Decide di rientrare a Milano ed apre uno studio alla Cascina Carla in san Pietro a’ Olmo ove ha inizio un nuovo ‘viaggio’ troppe volte rimandato: Verso la Scultura. Si cimenta con innumerevoli fusioni in bronzo ed alluminio affrontando ben presto quello che ritiene un passaggio obbligato: togliere anziché modellare, scavare, ed è soprattutto la pietra a conquistarlo. È del 1986 la collocazione di un bronzo intitolato ”Omaggio all’Etrusco” nell’atrio di Palazzo Sormani sede della Biblioteca Comunale di Milano.
Nel 1990 realizza due grandi vetrate a sviluppo circolare legate a cemento per la nuova chiesa di Senna Comasco (CO), progetta anni dopo una vetrata, sempre legata a cemento, per la chiesa di Settimo Milanese firmata dall’architetto Belgioioso e realizza tre vetrate collocate nel Qatar (Emirati Arabi).

Nel 1993 un mutamento radicale del suo operare avviene nel corso della realizzazione di un quadro in cui rappresenta due angolari d’acciaio diagonalmente longitudinali e senza soluzione di continuità; per la prima volta linee rette, anche se annunci di avvicinamento alla forma geometrica si potevano riscontrare in due sculture precedenti: “Le orme del tempo“, un bronzo ora nella sede di Banca Intesa del 1989 e in “Quattro linee di fuga” in pietra di trani utilizzata successivamente per un manifesto annunciante la mostra dell’artista al Museo di Milano.

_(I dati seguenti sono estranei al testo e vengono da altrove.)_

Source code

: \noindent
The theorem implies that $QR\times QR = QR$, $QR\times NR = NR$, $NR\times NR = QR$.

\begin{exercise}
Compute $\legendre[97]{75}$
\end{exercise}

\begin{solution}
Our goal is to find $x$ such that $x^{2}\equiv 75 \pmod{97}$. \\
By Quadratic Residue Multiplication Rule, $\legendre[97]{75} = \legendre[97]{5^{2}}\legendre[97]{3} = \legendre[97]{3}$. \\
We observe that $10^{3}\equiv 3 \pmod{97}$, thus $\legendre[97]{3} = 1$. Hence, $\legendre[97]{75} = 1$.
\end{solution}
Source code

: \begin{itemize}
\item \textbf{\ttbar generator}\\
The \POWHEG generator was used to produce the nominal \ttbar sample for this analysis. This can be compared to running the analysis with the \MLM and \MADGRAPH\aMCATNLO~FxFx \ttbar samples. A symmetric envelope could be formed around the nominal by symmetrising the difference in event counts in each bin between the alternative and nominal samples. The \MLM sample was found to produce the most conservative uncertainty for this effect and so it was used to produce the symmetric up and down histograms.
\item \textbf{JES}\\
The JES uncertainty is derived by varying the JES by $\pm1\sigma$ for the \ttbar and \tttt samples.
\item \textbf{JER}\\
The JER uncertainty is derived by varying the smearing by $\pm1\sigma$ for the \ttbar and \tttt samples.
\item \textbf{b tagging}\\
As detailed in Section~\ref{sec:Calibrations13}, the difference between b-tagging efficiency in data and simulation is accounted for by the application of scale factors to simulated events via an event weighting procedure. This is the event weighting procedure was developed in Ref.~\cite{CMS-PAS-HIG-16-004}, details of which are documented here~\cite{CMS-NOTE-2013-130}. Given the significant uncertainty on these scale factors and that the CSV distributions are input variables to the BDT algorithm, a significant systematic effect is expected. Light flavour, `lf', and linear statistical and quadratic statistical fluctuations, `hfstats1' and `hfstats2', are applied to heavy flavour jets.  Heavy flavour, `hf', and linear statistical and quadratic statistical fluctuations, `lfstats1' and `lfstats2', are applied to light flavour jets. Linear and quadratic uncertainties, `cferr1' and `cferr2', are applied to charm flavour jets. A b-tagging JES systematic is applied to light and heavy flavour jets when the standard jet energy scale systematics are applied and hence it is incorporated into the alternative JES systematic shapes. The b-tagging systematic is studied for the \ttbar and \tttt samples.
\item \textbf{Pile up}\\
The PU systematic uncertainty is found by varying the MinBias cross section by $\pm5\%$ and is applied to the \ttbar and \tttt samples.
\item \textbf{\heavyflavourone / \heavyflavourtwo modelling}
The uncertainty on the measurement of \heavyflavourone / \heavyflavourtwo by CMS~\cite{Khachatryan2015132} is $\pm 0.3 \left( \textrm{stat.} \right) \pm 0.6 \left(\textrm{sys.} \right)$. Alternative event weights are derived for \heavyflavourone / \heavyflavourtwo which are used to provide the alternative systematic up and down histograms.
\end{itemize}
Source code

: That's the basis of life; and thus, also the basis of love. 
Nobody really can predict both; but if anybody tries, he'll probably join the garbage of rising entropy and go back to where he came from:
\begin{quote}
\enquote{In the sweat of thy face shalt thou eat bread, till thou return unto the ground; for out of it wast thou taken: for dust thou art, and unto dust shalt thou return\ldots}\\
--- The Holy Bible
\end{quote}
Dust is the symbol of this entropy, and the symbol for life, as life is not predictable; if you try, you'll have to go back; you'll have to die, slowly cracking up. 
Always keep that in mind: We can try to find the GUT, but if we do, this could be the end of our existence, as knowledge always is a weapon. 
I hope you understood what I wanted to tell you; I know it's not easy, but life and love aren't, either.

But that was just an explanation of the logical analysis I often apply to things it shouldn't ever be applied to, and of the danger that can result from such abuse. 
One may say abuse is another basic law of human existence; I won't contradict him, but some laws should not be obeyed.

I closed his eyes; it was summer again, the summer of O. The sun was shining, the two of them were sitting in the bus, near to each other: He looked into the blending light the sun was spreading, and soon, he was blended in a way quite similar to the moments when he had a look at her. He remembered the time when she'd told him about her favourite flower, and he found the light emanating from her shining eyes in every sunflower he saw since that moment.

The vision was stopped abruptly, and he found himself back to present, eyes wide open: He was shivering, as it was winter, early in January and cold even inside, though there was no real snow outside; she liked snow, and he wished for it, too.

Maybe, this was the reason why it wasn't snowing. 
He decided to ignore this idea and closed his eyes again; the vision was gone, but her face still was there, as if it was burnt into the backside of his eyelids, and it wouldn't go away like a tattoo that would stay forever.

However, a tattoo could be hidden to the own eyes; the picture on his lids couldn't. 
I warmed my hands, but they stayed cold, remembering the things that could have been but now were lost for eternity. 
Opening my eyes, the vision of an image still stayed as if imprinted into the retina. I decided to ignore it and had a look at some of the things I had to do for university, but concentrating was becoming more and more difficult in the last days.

Un impianto architettonico sostituisce l’emozione lirica; il progetto occupa lo spazio prima affidato alla forza espressiva di una gestualità dell’immediato, ed agli innumerevoli materiali interrogati ed indagati aggiunge il vetro industriale attribuendo ad esso un ruolo sempre più importante. Nel 1996 colloca, in permanenza, nel loggiato del Giardino d’Onore del Palazzo Ducale di Mantova una scultura in ferro alta tre metri intitolata “Triangolo” (qualche anno dopo misteriosamente scomparsa).
Nel 2005, dopo essersi applicato per un lungo periodo con intensità alla scultura, avverte la necessità di aggiungere alla sua ricerca pittorica le conclusioni alle quali è pervenuto cercando nell’ambito plastico: nascono le “Ambivalenze” (che succedono alle opere “Architettoniche” del 1994 in bianco e nero ed impostate sempre su dimensioni quadrangolari) con le quali propone di offrire all’osservatore materia per una analisi della superficie quasi sempre mobile che introietta stratificazioni percepibili ai vari livelli della immaginazione ove l’ignoto, talvolta, assume valenze primarie.
Nel 2006, per una compagnia di assicurazione, realizza una grande scultura in granito-alluminio e parallelepipedi obliqui in vetro.
Si assiste in questi decenni ad una ricerca interdisciplinare in cui Architettura / Pittura / Scultura si fondono in una unica sostanza.